Aldi were selling some a few weeks ago. I bought one at the time £10 or £12. Measures damp through two probes. Calibrate to 100 and then it measures as a percentage so you take readings from various points and use the 'dry' readings as a reference. Not sure whether you will still find them on sale if you have a local Aldi but worth a try.

JohnW


----------



## GerryD (Sep 20, 2007)

A proper damp meter will cost you dearly, possibly in excess of £100. Try someone like CPC.

http://cpc.farnell.com/

Gerry


----------



## jetski (Feb 18, 2007)

*damp meter*

try hss hire shops im sure they hire them out will check catalogue later


----------



## gromett (May 9, 2005)

I bought a pro one after my problem last year. If you are near me and want to pop by you are more than welcome to borrow it.

Regards
Karl


----------



## 100000 (Jul 11, 2006)

Hi Karl,
I live between Lincoln and Grantham thanks for the offer 
Cheers
[email protected]


----------



## superspud (Jan 15, 2006)

If you need a non evasive damp meter Axminster tools sell one . Its very expensive at £300 but its ideal for tracking the location of the damp.
WWW.axminster.co.uk


----------



## gromett (May 9, 2005)

The one I have is the Protimeter Mini, http://www.merlinlazer.com/Moisture-Meters

Karl


----------



## 91154 (May 1, 2005)

*Damp tester*

We bought a Draper Damp tester from a local DIY, easy to use definitely works, cost 15 GB pounds. Have been using it for past 3 years so have saved at least 5 x 75 pounds damp checks at Dealers.


----------



## teckie (Feb 25, 2007)

Hi... have a look here... I use the Rapitest and find it to be very good at the price.

Teckie

http://www.amazon.co.uk/s?ie=UTF8&k...tag=coffeeuk42249-21&index=tools&link_code=qs


----------



## grumpyman (Sep 24, 2006)

Take a look at this link i damaged the roof to my Van and the problems I had lasted 9 months. http://www.motorhomefacts.com/ftopicp-291248.html#291248
and this link but hope you do not have the same problems.
http://www.motorhomefacts.com/ftopicp-206029.html#206029


----------



## Broom (Oct 8, 2007)

Hi All

I bought one for checking Motorhome its better than the prong type, but a lot more expensive around £140.00, its a.

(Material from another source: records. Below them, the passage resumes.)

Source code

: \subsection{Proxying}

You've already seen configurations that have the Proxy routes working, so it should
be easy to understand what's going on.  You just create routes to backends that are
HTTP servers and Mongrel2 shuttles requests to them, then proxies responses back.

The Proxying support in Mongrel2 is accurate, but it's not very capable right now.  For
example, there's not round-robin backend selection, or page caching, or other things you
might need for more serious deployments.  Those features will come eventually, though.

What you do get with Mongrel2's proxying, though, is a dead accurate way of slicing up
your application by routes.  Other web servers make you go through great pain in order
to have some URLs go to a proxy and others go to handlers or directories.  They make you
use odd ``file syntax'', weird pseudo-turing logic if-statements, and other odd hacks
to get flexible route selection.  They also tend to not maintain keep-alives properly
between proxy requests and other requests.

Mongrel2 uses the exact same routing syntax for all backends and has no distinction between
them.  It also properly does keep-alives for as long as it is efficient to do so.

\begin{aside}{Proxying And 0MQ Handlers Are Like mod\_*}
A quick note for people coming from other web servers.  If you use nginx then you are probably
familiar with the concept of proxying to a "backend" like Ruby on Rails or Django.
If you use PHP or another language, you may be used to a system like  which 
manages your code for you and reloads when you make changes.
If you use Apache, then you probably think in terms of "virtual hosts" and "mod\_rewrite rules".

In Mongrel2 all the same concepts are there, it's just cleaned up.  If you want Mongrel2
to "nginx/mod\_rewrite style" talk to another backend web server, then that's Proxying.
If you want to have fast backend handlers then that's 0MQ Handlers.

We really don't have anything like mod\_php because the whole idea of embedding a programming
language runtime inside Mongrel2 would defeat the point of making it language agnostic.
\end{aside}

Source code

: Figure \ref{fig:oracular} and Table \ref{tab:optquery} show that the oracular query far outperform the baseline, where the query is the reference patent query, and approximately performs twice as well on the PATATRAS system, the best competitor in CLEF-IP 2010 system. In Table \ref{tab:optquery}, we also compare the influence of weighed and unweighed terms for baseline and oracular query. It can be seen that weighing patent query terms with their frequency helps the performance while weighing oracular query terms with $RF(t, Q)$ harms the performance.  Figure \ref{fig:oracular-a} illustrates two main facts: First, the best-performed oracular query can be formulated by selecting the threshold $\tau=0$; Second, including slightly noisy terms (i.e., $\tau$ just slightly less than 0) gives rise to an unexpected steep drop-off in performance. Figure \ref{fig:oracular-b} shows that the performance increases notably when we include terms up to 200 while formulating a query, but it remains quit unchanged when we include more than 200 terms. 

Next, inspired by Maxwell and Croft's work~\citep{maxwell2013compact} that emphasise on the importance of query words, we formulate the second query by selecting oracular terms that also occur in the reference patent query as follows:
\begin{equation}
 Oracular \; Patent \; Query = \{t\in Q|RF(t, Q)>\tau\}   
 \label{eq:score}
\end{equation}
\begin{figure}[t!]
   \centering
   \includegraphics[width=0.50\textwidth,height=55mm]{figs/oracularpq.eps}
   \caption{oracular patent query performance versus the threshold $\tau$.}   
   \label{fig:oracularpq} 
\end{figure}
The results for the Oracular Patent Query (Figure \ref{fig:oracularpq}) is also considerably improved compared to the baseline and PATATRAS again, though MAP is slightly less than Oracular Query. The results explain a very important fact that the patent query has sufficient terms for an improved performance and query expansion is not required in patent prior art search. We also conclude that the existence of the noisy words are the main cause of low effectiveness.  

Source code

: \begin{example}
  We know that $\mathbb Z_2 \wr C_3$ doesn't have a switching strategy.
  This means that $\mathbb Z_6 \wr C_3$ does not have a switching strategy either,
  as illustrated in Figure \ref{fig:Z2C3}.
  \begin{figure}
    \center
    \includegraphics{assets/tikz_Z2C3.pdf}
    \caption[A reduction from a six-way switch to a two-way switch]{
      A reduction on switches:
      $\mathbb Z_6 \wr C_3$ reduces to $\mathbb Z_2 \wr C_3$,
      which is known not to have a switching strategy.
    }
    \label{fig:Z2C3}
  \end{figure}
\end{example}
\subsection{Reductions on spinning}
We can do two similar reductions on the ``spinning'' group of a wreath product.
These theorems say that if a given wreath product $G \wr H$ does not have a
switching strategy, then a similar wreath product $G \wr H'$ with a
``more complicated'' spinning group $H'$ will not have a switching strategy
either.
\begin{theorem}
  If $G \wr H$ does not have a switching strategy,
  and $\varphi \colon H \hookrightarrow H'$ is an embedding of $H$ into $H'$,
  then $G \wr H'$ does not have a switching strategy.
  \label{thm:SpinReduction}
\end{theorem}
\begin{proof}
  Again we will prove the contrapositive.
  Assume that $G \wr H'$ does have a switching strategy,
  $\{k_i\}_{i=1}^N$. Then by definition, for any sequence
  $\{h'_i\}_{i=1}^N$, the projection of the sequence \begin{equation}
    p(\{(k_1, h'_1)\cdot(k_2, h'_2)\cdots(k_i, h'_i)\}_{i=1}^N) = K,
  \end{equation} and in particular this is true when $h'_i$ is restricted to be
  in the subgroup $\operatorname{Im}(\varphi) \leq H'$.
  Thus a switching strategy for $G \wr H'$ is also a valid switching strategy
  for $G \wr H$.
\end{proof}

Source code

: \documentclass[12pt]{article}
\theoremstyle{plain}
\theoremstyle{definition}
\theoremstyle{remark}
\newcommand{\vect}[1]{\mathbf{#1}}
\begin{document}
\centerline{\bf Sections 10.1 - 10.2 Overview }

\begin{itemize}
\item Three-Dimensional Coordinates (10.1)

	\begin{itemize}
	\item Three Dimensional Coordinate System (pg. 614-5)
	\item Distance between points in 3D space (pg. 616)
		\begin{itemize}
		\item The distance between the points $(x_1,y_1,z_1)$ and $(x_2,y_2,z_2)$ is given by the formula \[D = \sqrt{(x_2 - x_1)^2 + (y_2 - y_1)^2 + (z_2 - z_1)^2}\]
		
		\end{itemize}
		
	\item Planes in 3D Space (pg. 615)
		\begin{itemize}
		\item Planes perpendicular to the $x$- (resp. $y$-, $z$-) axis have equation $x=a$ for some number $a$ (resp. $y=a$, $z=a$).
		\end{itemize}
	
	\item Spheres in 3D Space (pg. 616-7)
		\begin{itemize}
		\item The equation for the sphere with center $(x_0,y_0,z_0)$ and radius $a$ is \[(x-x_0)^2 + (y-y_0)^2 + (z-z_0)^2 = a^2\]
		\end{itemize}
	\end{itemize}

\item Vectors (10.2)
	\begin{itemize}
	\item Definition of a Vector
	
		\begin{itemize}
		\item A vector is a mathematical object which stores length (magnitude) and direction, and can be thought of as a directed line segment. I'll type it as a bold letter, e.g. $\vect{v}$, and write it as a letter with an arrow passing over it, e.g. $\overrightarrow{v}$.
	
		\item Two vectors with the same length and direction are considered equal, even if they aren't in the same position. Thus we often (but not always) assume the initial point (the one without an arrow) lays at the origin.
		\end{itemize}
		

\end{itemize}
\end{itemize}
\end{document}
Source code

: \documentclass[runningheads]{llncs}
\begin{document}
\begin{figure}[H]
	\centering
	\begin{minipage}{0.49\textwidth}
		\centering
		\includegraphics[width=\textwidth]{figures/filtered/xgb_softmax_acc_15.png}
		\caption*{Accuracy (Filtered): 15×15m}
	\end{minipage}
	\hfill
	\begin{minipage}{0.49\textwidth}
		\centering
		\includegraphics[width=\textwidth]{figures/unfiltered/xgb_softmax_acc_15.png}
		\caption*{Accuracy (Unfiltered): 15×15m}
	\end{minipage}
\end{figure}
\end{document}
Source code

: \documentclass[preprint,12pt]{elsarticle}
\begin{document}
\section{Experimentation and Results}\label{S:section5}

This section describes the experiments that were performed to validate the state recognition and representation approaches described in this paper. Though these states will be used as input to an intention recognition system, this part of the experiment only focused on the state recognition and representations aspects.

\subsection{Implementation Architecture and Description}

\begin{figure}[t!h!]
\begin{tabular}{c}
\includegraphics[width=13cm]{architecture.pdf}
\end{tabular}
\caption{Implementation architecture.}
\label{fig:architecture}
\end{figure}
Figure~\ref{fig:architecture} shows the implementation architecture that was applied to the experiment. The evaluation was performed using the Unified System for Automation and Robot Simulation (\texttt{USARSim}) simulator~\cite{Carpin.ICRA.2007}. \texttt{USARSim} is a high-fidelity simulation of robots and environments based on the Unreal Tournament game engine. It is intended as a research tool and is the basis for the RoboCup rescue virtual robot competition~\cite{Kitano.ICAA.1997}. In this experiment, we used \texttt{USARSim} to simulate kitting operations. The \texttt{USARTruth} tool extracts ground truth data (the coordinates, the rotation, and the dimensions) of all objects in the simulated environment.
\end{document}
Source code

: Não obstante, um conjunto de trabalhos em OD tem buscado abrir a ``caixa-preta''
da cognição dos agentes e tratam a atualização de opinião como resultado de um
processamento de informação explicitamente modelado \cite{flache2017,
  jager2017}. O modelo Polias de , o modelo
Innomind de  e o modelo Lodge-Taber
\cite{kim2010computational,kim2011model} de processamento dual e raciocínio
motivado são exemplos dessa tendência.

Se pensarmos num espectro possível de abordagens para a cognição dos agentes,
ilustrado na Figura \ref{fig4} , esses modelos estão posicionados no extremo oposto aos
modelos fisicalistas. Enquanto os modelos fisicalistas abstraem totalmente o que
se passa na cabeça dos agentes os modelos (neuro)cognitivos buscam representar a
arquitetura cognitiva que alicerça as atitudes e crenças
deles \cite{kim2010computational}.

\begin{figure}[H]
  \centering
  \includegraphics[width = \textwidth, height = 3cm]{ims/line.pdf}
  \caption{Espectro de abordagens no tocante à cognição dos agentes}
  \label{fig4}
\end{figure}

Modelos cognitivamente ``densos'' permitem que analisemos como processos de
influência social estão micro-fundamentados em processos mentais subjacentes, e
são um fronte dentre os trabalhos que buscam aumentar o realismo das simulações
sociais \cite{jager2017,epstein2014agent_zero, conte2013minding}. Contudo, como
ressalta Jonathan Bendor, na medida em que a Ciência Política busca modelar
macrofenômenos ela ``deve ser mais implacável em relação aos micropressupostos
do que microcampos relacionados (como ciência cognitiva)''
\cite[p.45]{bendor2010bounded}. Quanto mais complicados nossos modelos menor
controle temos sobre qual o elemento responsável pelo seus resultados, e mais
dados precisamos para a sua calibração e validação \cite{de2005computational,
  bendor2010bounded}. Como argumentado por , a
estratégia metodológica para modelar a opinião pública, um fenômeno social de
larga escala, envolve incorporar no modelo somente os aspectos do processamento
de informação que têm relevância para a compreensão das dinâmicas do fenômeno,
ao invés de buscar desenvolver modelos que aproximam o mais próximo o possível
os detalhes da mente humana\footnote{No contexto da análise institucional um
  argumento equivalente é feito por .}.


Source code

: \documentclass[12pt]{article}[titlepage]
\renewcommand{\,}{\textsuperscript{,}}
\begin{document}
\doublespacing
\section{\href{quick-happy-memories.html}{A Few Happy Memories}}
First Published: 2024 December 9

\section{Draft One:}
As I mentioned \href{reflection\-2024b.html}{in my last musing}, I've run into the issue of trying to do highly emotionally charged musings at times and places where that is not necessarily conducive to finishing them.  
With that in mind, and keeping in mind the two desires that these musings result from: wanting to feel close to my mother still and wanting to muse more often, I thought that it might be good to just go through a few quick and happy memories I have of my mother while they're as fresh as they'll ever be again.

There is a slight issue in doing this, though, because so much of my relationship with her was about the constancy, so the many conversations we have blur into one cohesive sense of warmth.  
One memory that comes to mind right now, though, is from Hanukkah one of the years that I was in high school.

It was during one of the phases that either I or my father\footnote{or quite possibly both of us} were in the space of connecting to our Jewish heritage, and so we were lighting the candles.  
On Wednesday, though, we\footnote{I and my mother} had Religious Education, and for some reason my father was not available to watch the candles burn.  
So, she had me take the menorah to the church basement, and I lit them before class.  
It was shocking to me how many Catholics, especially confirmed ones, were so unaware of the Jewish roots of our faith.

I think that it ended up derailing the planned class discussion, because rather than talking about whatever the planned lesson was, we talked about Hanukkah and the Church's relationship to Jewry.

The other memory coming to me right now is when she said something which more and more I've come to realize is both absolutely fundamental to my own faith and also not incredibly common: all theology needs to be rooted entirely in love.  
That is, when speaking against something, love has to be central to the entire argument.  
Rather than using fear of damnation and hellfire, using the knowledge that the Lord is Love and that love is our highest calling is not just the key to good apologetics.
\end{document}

Moisture Meter Model CT33 and bought it from www.decoratingdirect.co.uk Tel. 01642 468900

I have no links with the company just a good piece of kit, I think they are made in Canada.

hope this helps

Best Regards
Broom


----------



## blondy (Aug 23, 2007)

My company used to do work for an organization owning many propertys.
If there was a damp problem I would meet up with the surveyer with his very expensive damp meter, I had a cheapo Rapitest meter, There was never any difference in the performance of the two meters, in fact they later used to often leave it to me to sort out problems.
cheers;


----------